Las acusaciones fueron inicialmente levantadas por el Ejército de Israel, que atribuyó el bombardeo al movimiento chií tras realizar un análisis técnico sobre la trayectoria de los proyectiles disparados hacia la zona de Debbine. Sin embargo, Hezbolá calificó estas declaraciones como una falsedad absoluta.
La postura oficial de Hezbolá ante la FINUL
A través de un comunicado oficial, el movimiento libanés desestimó los señalamientos, argumentando que se trata de una estrategia de su adversario para perjudicar su imagen y debilitar la presencia internacional en la región. Según el grupo, el Estado judío mantiene una incomodidad constante con el papel de las fuerzas de paz en el sur del Líbano.
"Las acusaciones del enemigo sobre que la Resistencia atacó una posición de la FINUL en la localidad de Debbine y causó la muerte de uno de sus soldados son una alegación infundada y una falsedad total. Es especialmente así teniendo en cuenta que la acusación viene del mismo enemigo que nunca ha disimulado su incomodidad con la presencia de las fuerzas internacionales", denunció el grupo en el escrito.
El ataque se registró la noche del pasado miércoles, cuando el impacto de los morteros alcanzó una base de la misión de paz. El casco azul serbio fue trasladado de urgencia a un hospital en Beirut, donde finalmente falleció debido a la gravedad de sus heridas, mientras que los dos militares españoles reportaron lesiones de carácter leve.

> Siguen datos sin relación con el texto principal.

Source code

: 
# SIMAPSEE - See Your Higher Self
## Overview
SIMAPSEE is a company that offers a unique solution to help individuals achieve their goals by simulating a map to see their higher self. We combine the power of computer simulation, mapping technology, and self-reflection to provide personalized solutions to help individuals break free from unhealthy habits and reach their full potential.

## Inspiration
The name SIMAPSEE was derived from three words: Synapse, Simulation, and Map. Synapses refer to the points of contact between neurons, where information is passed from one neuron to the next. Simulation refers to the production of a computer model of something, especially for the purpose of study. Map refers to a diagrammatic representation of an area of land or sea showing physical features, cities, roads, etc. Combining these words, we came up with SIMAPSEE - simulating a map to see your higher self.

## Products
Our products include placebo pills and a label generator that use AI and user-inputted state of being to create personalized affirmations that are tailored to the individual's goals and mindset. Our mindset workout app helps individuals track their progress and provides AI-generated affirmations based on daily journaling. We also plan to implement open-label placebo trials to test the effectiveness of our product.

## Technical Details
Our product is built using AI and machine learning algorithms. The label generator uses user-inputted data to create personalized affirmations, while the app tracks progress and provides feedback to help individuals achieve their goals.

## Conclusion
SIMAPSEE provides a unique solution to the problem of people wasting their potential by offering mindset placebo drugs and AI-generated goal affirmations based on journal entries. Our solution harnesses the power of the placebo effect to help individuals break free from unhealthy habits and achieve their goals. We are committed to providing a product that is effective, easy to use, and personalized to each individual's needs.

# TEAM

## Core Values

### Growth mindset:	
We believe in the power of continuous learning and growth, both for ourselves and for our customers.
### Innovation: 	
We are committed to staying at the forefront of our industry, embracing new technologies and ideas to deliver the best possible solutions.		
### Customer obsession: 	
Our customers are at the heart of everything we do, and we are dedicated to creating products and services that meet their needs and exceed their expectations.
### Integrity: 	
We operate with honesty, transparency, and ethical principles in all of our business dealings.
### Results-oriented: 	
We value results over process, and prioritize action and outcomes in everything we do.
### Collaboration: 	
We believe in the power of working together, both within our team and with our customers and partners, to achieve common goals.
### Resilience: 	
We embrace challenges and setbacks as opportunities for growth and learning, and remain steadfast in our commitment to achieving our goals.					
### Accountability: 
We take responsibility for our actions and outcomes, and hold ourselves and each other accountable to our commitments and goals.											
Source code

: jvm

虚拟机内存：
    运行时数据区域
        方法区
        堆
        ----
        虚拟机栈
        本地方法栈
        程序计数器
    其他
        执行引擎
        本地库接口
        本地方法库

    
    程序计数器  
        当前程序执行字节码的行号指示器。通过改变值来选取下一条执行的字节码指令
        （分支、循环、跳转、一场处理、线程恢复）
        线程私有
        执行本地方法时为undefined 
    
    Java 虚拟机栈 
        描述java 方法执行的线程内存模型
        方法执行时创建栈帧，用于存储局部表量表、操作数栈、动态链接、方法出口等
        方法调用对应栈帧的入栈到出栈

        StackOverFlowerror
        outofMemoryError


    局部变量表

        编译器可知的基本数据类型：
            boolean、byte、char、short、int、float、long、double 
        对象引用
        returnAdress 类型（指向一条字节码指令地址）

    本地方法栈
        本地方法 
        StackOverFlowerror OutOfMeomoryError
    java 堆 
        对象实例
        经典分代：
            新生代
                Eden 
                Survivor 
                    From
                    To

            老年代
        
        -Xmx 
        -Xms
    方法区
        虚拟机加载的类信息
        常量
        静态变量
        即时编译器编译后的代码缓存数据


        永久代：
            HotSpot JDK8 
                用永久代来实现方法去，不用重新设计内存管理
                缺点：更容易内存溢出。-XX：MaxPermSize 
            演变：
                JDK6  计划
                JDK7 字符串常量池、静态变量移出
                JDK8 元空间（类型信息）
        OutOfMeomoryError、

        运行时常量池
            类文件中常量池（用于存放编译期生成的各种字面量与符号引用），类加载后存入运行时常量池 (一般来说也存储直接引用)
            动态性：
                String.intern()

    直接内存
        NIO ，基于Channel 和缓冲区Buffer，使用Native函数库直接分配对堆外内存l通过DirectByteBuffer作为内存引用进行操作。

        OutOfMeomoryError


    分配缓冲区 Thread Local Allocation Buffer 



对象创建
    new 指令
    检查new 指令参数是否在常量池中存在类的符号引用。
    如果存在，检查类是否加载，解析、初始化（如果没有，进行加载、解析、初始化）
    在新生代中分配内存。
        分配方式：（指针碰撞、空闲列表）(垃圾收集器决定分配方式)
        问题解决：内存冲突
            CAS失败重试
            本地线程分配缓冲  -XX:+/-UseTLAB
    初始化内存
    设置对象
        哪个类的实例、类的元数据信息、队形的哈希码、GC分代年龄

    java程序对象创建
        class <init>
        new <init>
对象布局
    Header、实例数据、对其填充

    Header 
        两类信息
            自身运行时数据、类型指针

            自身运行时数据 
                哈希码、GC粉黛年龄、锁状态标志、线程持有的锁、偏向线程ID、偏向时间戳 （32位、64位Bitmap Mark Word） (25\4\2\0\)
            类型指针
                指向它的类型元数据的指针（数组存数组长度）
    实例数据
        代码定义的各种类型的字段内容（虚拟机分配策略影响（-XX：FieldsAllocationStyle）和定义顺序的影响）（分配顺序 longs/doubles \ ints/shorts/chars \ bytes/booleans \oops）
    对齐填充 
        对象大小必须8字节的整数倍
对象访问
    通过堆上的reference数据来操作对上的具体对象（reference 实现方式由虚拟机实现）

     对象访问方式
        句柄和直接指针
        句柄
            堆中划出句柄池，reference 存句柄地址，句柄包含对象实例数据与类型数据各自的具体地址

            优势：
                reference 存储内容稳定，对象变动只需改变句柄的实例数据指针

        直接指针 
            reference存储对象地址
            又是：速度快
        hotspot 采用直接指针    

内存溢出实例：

Contexto del conflicto en la frontera
La zona donde opera la FINUL, que abarca desde la frontera de facto con Israel hasta el río Litani, es escenario de intensos enfrentamientos desde hace tres meses. El conflicto, iniciado formalmente el 2 de marzo, ha provocado que la misión internacional haya denunciado múltiples incidentes que ponen en peligro la integridad de sus tropas desplegadas en territorio libanés.
La tensión continúa elevándose en la región ante la falta de un cese al fuego definitivo. Mientras Israel sostiene que los análisis balísticos demuestran la culpabilidad del grupo chií, la incertidumbre sobre quién controla realmente las áreas de ataque dificulta una investigación imparcial, dejando en suspenso cuál será la próxima respuesta de las naciones afectadas por la pérdida de sus militares.